Rheumatoid arthritis is a serious chronic, systemic, progressive and autoimmune disease that has various symptoms, including inflammation of the joints and other areas of the body, but the cause is still unknown.
Autoimmune diseases are diseases that occur when the body’s tissues are mistakenly attacked by its own immune system.
The immune system consists of a complex organization of cells and antibodies designed to detect and destroy invaders in the body, especially viruses, fungi and bacteria.
Rheumatoid arthritis (RA) mainly affects joints, but can also cause systemic effects (for example on the organs).
The consequence of the disease is an accumulation of fluid in the joints, which leads to joint pain and systemic inflammation, that is, it can affect the whole body.
Juvenile (or infantile) rheumatoid arthritis is a form similar to the one that affects adults, but those affected are children under the age of 16.
This variant can pass by itself over time.
Even though rheumatoid arthritis can involve different areas of the body, the joints are always affected. With renewed acute of the disease, the joints become inflamed. Inflammation is the body’s natural response to infection or other threats, but with this pathology it occurs unjustifiably and for unknown reasons.

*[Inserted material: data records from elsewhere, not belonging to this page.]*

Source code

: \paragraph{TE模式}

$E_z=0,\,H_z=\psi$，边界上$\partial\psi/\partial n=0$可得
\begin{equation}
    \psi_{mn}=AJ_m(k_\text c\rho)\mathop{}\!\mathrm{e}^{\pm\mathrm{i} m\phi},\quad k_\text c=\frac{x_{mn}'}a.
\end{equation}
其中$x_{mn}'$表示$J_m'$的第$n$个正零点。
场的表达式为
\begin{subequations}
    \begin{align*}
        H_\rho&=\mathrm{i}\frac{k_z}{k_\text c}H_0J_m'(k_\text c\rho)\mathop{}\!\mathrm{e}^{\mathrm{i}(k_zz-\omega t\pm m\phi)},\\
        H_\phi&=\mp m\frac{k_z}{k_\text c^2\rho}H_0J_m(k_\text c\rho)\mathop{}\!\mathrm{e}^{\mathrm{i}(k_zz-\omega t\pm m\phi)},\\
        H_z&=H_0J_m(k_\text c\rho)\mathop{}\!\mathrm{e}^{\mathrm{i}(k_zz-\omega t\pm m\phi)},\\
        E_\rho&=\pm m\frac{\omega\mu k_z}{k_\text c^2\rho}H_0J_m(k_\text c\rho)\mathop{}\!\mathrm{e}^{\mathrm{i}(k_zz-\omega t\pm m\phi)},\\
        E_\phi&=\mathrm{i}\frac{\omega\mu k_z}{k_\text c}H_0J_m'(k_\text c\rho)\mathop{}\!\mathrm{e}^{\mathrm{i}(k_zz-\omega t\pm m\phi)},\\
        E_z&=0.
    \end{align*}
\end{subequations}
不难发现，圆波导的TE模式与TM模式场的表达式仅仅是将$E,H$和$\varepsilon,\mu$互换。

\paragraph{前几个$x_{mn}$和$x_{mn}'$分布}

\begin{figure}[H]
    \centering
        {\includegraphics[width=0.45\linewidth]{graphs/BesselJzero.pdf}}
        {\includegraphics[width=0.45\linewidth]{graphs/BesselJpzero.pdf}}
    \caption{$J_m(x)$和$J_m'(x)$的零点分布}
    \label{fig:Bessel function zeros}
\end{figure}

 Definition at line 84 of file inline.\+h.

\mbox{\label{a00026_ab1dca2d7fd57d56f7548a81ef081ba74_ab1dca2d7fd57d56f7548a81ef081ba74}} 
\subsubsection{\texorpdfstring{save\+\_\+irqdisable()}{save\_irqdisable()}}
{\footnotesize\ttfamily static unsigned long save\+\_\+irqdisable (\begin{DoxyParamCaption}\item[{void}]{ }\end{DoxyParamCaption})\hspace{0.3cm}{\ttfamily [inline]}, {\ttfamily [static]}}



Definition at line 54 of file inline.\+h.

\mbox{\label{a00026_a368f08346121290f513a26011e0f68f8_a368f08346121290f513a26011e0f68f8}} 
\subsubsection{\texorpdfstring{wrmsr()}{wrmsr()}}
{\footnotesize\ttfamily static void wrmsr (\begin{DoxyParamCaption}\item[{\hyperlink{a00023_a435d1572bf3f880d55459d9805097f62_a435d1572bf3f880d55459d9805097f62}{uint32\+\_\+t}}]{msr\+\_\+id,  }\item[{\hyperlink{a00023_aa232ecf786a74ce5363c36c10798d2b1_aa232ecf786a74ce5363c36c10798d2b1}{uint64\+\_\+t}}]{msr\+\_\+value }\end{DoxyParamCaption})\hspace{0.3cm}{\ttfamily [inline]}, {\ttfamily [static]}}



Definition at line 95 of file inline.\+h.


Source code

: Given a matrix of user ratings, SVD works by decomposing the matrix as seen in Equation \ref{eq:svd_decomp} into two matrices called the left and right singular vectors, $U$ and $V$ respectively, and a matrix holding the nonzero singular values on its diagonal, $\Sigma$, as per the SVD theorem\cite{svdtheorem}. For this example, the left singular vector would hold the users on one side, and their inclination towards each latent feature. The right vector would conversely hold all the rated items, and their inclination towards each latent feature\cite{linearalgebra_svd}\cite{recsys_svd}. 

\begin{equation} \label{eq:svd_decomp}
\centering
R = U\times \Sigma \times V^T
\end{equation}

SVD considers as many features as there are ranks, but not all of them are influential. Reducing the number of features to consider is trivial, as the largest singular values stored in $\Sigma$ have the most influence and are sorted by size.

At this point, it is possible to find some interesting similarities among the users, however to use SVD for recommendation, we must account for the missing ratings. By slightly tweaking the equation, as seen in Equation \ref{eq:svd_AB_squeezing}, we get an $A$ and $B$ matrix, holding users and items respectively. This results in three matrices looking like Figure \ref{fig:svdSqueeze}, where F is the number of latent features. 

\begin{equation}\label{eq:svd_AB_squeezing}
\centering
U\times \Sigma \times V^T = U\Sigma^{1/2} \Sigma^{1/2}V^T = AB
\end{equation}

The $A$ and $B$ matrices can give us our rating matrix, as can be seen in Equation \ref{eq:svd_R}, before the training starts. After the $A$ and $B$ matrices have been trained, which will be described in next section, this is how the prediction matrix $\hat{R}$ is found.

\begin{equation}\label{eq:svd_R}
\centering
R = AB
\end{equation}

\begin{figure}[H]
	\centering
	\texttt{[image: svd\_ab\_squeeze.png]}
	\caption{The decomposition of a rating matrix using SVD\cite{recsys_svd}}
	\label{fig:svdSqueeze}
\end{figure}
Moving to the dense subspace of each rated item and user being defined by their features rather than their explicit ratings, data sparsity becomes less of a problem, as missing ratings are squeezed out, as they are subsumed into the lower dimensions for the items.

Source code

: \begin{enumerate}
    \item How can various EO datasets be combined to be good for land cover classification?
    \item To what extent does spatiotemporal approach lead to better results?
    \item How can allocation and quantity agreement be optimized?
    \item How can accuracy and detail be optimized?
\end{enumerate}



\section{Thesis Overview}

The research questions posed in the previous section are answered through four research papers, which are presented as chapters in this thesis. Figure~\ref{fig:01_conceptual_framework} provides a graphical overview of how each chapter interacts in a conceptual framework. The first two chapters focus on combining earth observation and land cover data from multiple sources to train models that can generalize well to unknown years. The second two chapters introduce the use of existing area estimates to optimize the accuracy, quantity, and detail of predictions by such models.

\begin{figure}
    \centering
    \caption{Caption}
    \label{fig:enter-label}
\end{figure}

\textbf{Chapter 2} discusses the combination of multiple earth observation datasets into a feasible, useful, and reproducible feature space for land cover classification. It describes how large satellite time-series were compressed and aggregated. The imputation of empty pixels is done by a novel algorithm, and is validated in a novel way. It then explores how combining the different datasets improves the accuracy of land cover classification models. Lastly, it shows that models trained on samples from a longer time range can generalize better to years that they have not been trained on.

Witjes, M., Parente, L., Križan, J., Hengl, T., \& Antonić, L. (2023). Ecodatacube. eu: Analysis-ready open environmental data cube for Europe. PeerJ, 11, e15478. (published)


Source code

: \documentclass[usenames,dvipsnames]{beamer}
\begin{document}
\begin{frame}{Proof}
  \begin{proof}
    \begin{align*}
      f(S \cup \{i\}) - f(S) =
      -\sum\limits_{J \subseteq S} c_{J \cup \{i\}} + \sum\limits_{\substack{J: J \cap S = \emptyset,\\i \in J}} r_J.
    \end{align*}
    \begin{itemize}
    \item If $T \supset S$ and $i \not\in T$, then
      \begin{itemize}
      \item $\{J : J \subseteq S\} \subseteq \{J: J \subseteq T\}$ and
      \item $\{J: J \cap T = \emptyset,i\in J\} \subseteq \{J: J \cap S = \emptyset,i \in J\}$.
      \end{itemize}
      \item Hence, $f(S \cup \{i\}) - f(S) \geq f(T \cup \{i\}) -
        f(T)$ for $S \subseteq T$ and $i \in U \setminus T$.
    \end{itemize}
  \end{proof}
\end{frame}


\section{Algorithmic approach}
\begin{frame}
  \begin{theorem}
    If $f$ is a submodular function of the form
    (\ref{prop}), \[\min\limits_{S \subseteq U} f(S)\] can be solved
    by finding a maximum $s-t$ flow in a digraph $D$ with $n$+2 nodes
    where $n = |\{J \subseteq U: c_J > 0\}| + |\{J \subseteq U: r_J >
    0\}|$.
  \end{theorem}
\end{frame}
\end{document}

Rheumatoid arthritis causes chronic inflammation and hypertrophy of the synovial membrane, which damages soft tissues (tendons, ligaments, muscle, etc.), cartilage and bones. The consequences are cartilage loss, bone erosion and damage to tendons, ligaments and the joint capsule.
In the final stage, one sees deformations and destruction of the joints, as well as a loss of function.
The first signs of rheumatoid arthritis:
- Periarticular soft tissue swelling (result of effusion)
- Regional osteoporosis (caused by non-use and local hyperthermia)
- Subluxation of the joint between atlas and axis (i.e. vertebrae C1 – C2)
- Expansion of synovial cysts
- Marginal and central bone erosion in the small joints of the hands and wrists, less often on the large joints
Progressive erosion on the proximal phalanges of the fourth finger is most common. It begins with inflammation of the synovial membrane and soft tissues, but the cortical layer of the underlying bone is intact.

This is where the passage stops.